A number of years ago, I called a highly placed former government official to ask, you receive the highest-level security briefings. Is there anything we should know about UFOs? They called right back and didn't say no or yes, but said on background, we received scores of reports every year that can't be explained. Those things may not be from another planet, but we would rest easier if we knew what they were.

Those officials who testified this week said they hope to remove any stigma about reporting unexplained aerial phenomenon. They're mostly concerned the source might be earthly adversaries, not non-terrestrial ones. Ronald S. Moultrie, undersecretary for defense, intelligence and security, told the committee, we want to know what's out there just like you want to know what's out there. The highly placed government official who spoke to me also said, you'd think we would have learned something from our own planet's space explorations. Genuinely advanced discoveries are accomplished by small probes with exquisitely sensitive robotic technology, not big, shiny saucers that flash in the sky. Maybe it's just the size of a gnat, that person theorized. I haven't been able to slap a gnat off my neck since.

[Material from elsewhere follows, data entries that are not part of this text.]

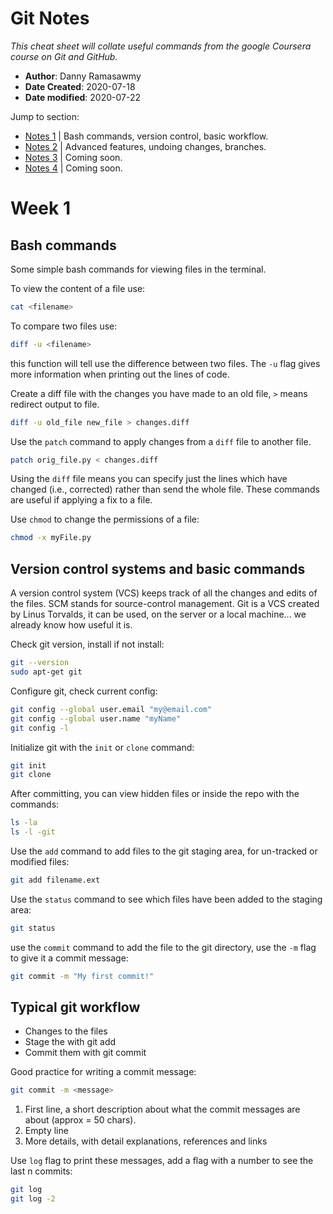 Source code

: # Git Notes
*This cheat sheet will collate useful commands from the google Coursera course on Git and GitHub.*

- **Author**: Danny Ramasawmy
- **Date Created**: 2020-07-18
- **Date modified**: 2020-07-22

Jump to section:
- [Notes 1](./git_notes.md) | Bash commands, version control, basic workflow.
- [Notes 2](./git_notes_2.md) | Advanced features, undoing changes, branches.
- [Notes 3](./git_notes_3.md) | Coming soon.
- [Notes 4](./git_notes_4.md) | Coming soon.

# Week 1 

## Bash commands
Some simple bash commands for viewing files in the terminal.

To view the content of a file use:
``` bash
cat <filename>
```
To compare two files use:
``` bash
diff -u <filename>
```
this function will tell use the difference between two files. The `-u` flag gives more information when printing out the lines of code. 

Create a diff file with the changes you have made to an old file, `>` means redirect output to file.
```bash
diff -u old_file new_file > changes.diff
```
Use the `patch` command to apply changes from a `diff` file to another file.
```bash
patch orig_file.py < changes.diff 
```
Using the `diff` file means you can specify just the lines which have changed (i.e., corrected) rather than send the whole file. These commands are useful if applying a fix to a file. 

Use `chmod` to change the permissions of a file:
```bash
chmod -x myFile.py
```

## Version control systems and basic commands
A version control system (VCS) keeps track of all the changes and edits of the files. SCM stands for source-control management. Git is a VCS created by Linus Torvalds, it can be used, on the server or a local machine... we already know how useful it is.

Check git version, install if not install:
```bash
git --version
sudo apt-get git
```

Configure git, check current config:
```bash
git config --global user.email "my@email.com"
git config --global user.name "myName"
git config -l
```

Initialize git with the `init` or `clone` command:
```bash
git init
git clone
```

After committing, you can view hidden files or inside the repo with the commands:
```bash
ls -la
ls -l -git
```

Use the `add` command to add files to the git staging area, for un-tracked or modified files:
```bash
git add filename.ext
```

Use the `status` command to see which files have been added to the staging area:
```bash
git status
```

use the `commit` command to add the file to the git directory, use the `-m` flag to give it a commit message:
```bash
git commit -m "My first commit!"
```

## Typical git workflow

- Changes to the files
- Stage the with git add
- Commit them with git commit

Good practice for writing a commit message:
```bash
git commit -m <message>
```
1. First line, a short description about what the commit messages are about (approx = 50 chars).
2. Empty line
3. More details, with detail explanations, references and links

Use `log` flag to print these messages, add a flag with a number to see the last n commits:
```bash
git log
git log -2
```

There are some weeks when the news is so discouraging, you might wonder what any civilization would hope to learn here anyway. We earthlings manage to dauntlessly explore space, send TikTok videos to billions and develop vaccines against deadly viruses. But we can also deploy our most superb achievements to promote our worst instincts. Some weeks, you wonder if a truly advanced civilization might come across ours in the universe and just shrug and ask, what's their problem?